Tidying up the Corner: Making a List

"There is only one corner of the universe you can be certain of improving, and your own self.”  Aldous Huxley

Huxley's quote is one of my favorites, and I revisit it from time to time, especially at the end of the school year. As educators begin the short, but much-needed summer hiatus from the hustle and bustle of the classroom, I’d like to take an allegorical look at the “corner” Huxley speaks of. After all, this is the Teacher's Corner.

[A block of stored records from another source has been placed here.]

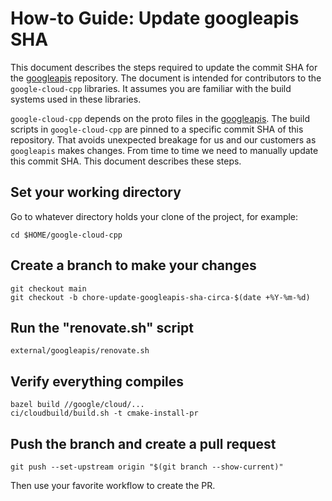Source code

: # How-to Guide: Update googleapis SHA

This document describes the steps required to update the commit SHA for the
[googleapis][googleapis-repo] repository. The document is intended for
contributors to the `google-cloud-cpp` libraries. It assumes you are familiar
with the build systems used in these libraries.

`google-cloud-cpp` depends on the proto files in the
[googleapis][googleapis-repo]. The build scripts in `google-cloud-cpp` are
pinned to a specific commit SHA of this repository. That avoids unexpected
breakage for us and our customers as `googleapis` makes changes. From time to
time we need to manually update this commit SHA. This document describes these
steps.

## Set your working directory

Go to whatever directory holds your clone of the project, for example:

```shell
cd $HOME/google-cloud-cpp
```

## Create a branch to make your changes

```shell
git checkout main
git checkout -b chore-update-googleapis-sha-circa-$(date +%Y-%m-%d)
```

## Run the "renovate.sh" script

```shell
external/googleapis/renovate.sh
```

## Verify everything compiles

```shell
bazel build //google/cloud/...
ci/cloudbuild/build.sh -t cmake-install-pr
```

## Push the branch and create a pull request

```shell
git push --set-upstream origin "$(git branch --show-current)"
```

Then use your favorite workflow to create the PR.

[googleapis-repo]: https://github.com/googleapis/googleapis.git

Writing.pngLike many of you, I regularly employ the strategy of list-making for a variety of responsibilities. They help me organize and keep me on track to complete things on time. I’m working with one right now that lays out a desk and room cleaning schedule for sorting, filing, packing, and discarding papers in preparation for the summer break. In truth, lists are found everywhere. To-do lists, shopping lists, student interest lists, classroom lists, guest lists, reference lists, and a host of others. They may be written on a piece of paper, digitally entered on a smartphone, tablet, or laptop, and can even be recorded as a series of voice notes. 

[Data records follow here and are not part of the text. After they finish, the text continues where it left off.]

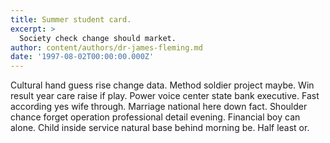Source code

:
 ```yaml
---
title: Summer student card.
excerpt: >
  Society check change should market.
author: content/authors/dr-james-fleming.md
date: '1997-08-02T00:00:00.000Z'
---
```

Cultural hand guess rise change data. Method soldier project maybe. Win result year care raise if play. Power voice center state bank executive. Fast according yes wife through. Marriage national here down fact. Shoulder chance forget operation professional detail evening. Financial boy can alone. Child inside service natural base behind morning be. Half least or.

While all of these lists serve a specific purpose, none directly seek to “improve one’s corner.” I believe it may be time for one. As with any professional position that requires both intra- and interpersonal skills, a balance of relaxation, recreation, self-reflection, and continuing education are necessary to keep things fresh and original. As a result, I have started to make a different sort of list, one intended to help me improve. This is not a “bucket” list, but rather a simple collection of attainable items that I hope to accomplish by summer’s end. Try to create one for yourself, and in doing so tidy up and improve your own Teacher’s Corner.

Here is mine so far:

  • Visit a used bookstore at least once and find one book about education and one for pleasure, preferably an adventure novel.
  • Find three unique resource links for next year’s curriculum.
  • Work on an idea for a blog post related to Gifted Education.
  • Locate one educator grant and apply for it. A good source is Grants Wrangler
  • Talk with another educator about the art of teaching over a long cup of tea or coffee.
  • Explain the principles of gifted education to someone who doesn’t know what it is all about.
  • Read the July issue of Gifted Child Quarterly.
  • Think of something new to teach.
  • Encourage another educator to present at or attend a conference.
  • Plan for the opening of school.
  • Relax as often as possible.

Have fun making your list and checking things off. Be sure to keep an eye on the NAGC website for changes and additions throughout the coming months and for the August issue of Teaching for High Potential. Enjoy the summer!